Task input:
§ §
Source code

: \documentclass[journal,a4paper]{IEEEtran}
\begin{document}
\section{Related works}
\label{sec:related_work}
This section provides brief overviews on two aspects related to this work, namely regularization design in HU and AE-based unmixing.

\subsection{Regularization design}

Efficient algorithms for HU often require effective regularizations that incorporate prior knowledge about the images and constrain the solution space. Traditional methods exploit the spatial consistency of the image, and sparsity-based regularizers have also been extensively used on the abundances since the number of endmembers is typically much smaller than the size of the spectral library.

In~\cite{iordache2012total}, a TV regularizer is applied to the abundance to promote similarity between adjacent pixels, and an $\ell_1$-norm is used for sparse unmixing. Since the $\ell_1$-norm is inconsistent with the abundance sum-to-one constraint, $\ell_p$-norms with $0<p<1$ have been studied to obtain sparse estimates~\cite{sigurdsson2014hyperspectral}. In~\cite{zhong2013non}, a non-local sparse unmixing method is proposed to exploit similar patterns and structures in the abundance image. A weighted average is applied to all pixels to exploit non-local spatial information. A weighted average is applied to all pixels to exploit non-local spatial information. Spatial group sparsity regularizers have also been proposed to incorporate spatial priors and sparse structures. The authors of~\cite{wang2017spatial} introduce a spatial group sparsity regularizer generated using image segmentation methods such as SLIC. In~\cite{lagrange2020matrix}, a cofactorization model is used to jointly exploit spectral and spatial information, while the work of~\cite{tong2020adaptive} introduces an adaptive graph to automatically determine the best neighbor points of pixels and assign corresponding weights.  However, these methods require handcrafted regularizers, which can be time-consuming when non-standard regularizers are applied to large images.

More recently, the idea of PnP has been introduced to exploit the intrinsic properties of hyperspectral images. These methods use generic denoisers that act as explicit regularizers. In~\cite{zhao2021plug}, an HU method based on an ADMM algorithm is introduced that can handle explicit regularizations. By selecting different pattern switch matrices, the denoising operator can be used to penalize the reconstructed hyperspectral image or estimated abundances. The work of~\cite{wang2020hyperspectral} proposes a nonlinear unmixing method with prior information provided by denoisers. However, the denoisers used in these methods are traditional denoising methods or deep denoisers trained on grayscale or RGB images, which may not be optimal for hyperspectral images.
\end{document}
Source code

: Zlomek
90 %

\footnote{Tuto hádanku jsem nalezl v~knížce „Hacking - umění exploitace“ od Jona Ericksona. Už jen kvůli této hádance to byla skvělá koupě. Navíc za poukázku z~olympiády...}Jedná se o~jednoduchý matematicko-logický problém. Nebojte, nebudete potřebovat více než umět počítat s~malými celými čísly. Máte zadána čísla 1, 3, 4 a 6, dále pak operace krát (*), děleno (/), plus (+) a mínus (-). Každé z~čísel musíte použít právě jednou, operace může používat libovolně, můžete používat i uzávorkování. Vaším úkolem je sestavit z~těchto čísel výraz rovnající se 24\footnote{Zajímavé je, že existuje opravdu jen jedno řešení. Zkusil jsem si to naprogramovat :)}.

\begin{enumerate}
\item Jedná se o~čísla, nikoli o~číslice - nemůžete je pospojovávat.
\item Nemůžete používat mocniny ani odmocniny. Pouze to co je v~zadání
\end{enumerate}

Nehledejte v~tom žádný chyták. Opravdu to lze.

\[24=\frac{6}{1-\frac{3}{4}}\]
§ §
Task goal: Copy out the entire material verbatim.

Task output:
Source code

: \documentclass[journal,a4paper]{IEEEtran}
\begin{document}
\section{Related works}
\label{sec:related_work}
This section provides brief overviews on two aspects related to this work, namely regularization design in HU and AE-based unmixing.

\subsection{Regularization design}

Efficient algorithms for HU often require effective regularizations that incorporate prior knowledge about the images and constrain the solution space. Traditional methods exploit the spatial consistency of the image, and sparsity-based regularizers have also been extensively used on the abundances since the number of endmembers is typically much smaller than the size of the spectral library.

In~\cite{iordache2012total}, a TV regularizer is applied to the abundance to promote similarity between adjacent pixels, and an $\ell_1$-norm is used for sparse unmixing. Since the $\ell_1$-norm is inconsistent with the abundance sum-to-one constraint, $\ell_p$-norms with $0<p<1$ have been studied to obtain sparse estimates~\cite{sigurdsson2014hyperspectral}. In~\cite{zhong2013non}, a non-local sparse unmixing method is proposed to exploit similar patterns and structures in the abundance image. A weighted average is applied to all pixels to exploit non-local spatial information. A weighted average is applied to all pixels to exploit non-local spatial information. Spatial group sparsity regularizers have also been proposed to incorporate spatial priors and sparse structures. The authors of~\cite{wang2017spatial} introduce a spatial group sparsity regularizer generated using image segmentation methods such as SLIC. In~\cite{lagrange2020matrix}, a cofactorization model is used to jointly exploit spectral and spatial information, while the work of~\cite{tong2020adaptive} introduces an adaptive graph to automatically determine the best neighbor points of pixels and assign corresponding weights.  However, these methods require handcrafted regularizers, which can be time-consuming when non-standard regularizers are applied to large images.

More recently, the idea of PnP has been introduced to exploit the intrinsic properties of hyperspectral images. These methods use generic denoisers that act as explicit regularizers. In~\cite{zhao2021plug}, an HU method based on an ADMM algorithm is introduced that can handle explicit regularizations. By selecting different pattern switch matrices, the denoising operator can be used to penalize the reconstructed hyperspectral image or estimated abundances. The work of~\cite{wang2020hyperspectral} proposes a nonlinear unmixing method with prior information provided by denoisers. However, the denoisers used in these methods are traditional denoising methods or deep denoisers trained on grayscale or RGB images, which may not be optimal for hyperspectral images.
\end{document}
Source code

: Zlomek
90 %

\footnote{Tuto hádanku jsem nalezl v~knížce „Hacking - umění exploitace“ od Jona Ericksona. Už jen kvůli této hádance to byla skvělá koupě. Navíc za poukázku z~olympiády...}Jedná se o~jednoduchý matematicko-logický problém. Nebojte, nebudete potřebovat více než umět počítat s~malými celými čísly. Máte zadána čísla 1, 3, 4 a 6, dále pak operace krát (*), děleno (/), plus (+) a mínus (-). Každé z~čísel musíte použít právě jednou, operace může používat libovolně, můžete používat i uzávorkování. Vaším úkolem je sestavit z~těchto čísel výraz rovnající se 24\footnote{Zajímavé je, že existuje opravdu jen jedno řešení. Zkusil jsem si to naprogramovat :)}.

\begin{enumerate}
\item Jedná se o~čísla, nikoli o~číslice - nemůžete je pospojovávat.
\item Nemůžete používat mocniny ani odmocniny. Pouze to co je v~zadání
\end{enumerate}

Nehledejte v~tom žádný chyták. Opravdu to lze.

\[24=\frac{6}{1-\frac{3}{4}}\]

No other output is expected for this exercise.